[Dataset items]
--------------------------------

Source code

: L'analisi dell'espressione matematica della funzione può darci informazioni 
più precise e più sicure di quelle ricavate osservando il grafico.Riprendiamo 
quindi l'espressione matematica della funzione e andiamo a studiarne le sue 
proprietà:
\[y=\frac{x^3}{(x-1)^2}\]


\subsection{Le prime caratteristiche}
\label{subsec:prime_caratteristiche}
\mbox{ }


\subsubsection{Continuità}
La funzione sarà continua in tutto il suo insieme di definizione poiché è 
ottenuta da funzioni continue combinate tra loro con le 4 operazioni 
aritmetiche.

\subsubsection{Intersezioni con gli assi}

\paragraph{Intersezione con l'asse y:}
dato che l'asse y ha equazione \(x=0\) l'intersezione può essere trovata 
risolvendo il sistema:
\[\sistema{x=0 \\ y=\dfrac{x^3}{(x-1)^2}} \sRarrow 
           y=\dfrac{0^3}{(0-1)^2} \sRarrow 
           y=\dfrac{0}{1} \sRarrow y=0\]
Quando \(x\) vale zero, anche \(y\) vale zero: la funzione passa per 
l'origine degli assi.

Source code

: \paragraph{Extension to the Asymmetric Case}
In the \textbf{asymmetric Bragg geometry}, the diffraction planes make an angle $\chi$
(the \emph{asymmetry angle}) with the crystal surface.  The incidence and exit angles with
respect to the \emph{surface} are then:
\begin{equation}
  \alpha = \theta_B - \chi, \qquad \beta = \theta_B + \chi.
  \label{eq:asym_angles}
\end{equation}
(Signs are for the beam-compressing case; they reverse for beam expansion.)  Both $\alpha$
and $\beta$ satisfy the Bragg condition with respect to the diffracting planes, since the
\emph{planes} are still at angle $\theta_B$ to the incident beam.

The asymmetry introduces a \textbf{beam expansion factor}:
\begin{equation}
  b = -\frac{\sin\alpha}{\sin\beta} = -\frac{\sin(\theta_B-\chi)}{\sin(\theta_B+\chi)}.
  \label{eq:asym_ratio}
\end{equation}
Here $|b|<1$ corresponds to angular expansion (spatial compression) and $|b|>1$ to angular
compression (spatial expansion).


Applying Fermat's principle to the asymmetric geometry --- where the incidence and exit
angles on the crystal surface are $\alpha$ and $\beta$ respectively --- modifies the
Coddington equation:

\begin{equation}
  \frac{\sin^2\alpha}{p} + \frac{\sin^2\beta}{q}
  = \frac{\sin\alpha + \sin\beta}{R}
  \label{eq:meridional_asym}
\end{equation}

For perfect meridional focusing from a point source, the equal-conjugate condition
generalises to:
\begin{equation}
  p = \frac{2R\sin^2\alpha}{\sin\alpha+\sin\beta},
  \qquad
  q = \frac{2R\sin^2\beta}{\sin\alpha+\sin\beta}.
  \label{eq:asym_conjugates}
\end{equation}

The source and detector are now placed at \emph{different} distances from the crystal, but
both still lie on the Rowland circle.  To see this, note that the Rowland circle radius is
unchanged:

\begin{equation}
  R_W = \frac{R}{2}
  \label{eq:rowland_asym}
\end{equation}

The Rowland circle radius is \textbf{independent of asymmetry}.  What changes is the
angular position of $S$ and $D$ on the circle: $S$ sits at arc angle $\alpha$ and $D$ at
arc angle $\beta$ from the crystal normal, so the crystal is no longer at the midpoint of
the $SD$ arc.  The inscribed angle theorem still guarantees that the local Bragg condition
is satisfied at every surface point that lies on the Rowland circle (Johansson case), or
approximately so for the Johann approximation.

--------------------------------

# Task statement
Please give all of the entries again, exactly as written.

# Solution to this task
Source code

: L'analisi dell'espressione matematica della funzione può darci informazioni 
più precise e più sicure di quelle ricavate osservando il grafico.Riprendiamo 
quindi l'espressione matematica della funzione e andiamo a studiarne le sue 
proprietà:
\[y=\frac{x^3}{(x-1)^2}\]


\subsection{Le prime caratteristiche}
\label{subsec:prime_caratteristiche}
\mbox{ }


\subsubsection{Continuità}
La funzione sarà continua in tutto il suo insieme di definizione poiché è 
ottenuta da funzioni continue combinate tra loro con le 4 operazioni 
aritmetiche.

\subsubsection{Intersezioni con gli assi}

\paragraph{Intersezione con l'asse y:}
dato che l'asse y ha equazione \(x=0\) l'intersezione può essere trovata 
risolvendo il sistema:
\[\sistema{x=0 \\ y=\dfrac{x^3}{(x-1)^2}} \sRarrow 
           y=\dfrac{0^3}{(0-1)^2} \sRarrow 
           y=\dfrac{0}{1} \sRarrow y=0\]
Quando \(x\) vale zero, anche \(y\) vale zero: la funzione passa per 
l'origine degli assi.

Source code

: \paragraph{Extension to the Asymmetric Case}
In the \textbf{asymmetric Bragg geometry}, the diffraction planes make an angle $\chi$
(the \emph{asymmetry angle}) with the crystal surface.  The incidence and exit angles with
respect to the \emph{surface} are then:
\begin{equation}
  \alpha = \theta_B - \chi, \qquad \beta = \theta_B + \chi.
  \label{eq:asym_angles}
\end{equation}
(Signs are for the beam-compressing case; they reverse for beam expansion.)  Both $\alpha$
and $\beta$ satisfy the Bragg condition with respect to the diffracting planes, since the
\emph{planes} are still at angle $\theta_B$ to the incident beam.

The asymmetry introduces a \textbf{beam expansion factor}:
\begin{equation}
  b = -\frac{\sin\alpha}{\sin\beta} = -\frac{\sin(\theta_B-\chi)}{\sin(\theta_B+\chi)}.
  \label{eq:asym_ratio}
\end{equation}
Here $|b|<1$ corresponds to angular expansion (spatial compression) and $|b|>1$ to angular
compression (spatial expansion).


Applying Fermat's principle to the asymmetric geometry --- where the incidence and exit
angles on the crystal surface are $\alpha$ and $\beta$ respectively --- modifies the
Coddington equation:

\begin{equation}
  \frac{\sin^2\alpha}{p} + \frac{\sin^2\beta}{q}
  = \frac{\sin\alpha + \sin\beta}{R}
  \label{eq:meridional_asym}
\end{equation}

For perfect meridional focusing from a point source, the equal-conjugate condition
generalises to:
\begin{equation}
  p = \frac{2R\sin^2\alpha}{\sin\alpha+\sin\beta},
  \qquad
  q = \frac{2R\sin^2\beta}{\sin\alpha+\sin\beta}.
  \label{eq:asym_conjugates}
\end{equation}

The source and detector are now placed at \emph{different} distances from the crystal, but
both still lie on the Rowland circle.  To see this, note that the Rowland circle radius is
unchanged:

\begin{equation}
  R_W = \frac{R}{2}
  \label{eq:rowland_asym}
\end{equation}

The Rowland circle radius is \textbf{independent of asymmetry}.  What changes is the
angular position of $S$ and $D$ on the circle: $S$ sits at arc angle $\alpha$ and $D$ at
arc angle $\beta$ from the crystal normal, so the crystal is no longer at the midpoint of
the $SD$ arc.  The inscribed angle theorem still guarantees that the local Bragg condition
is satisfied at every surface point that lies on the Rowland circle (Johansson case), or
approximately so for the Johann approximation.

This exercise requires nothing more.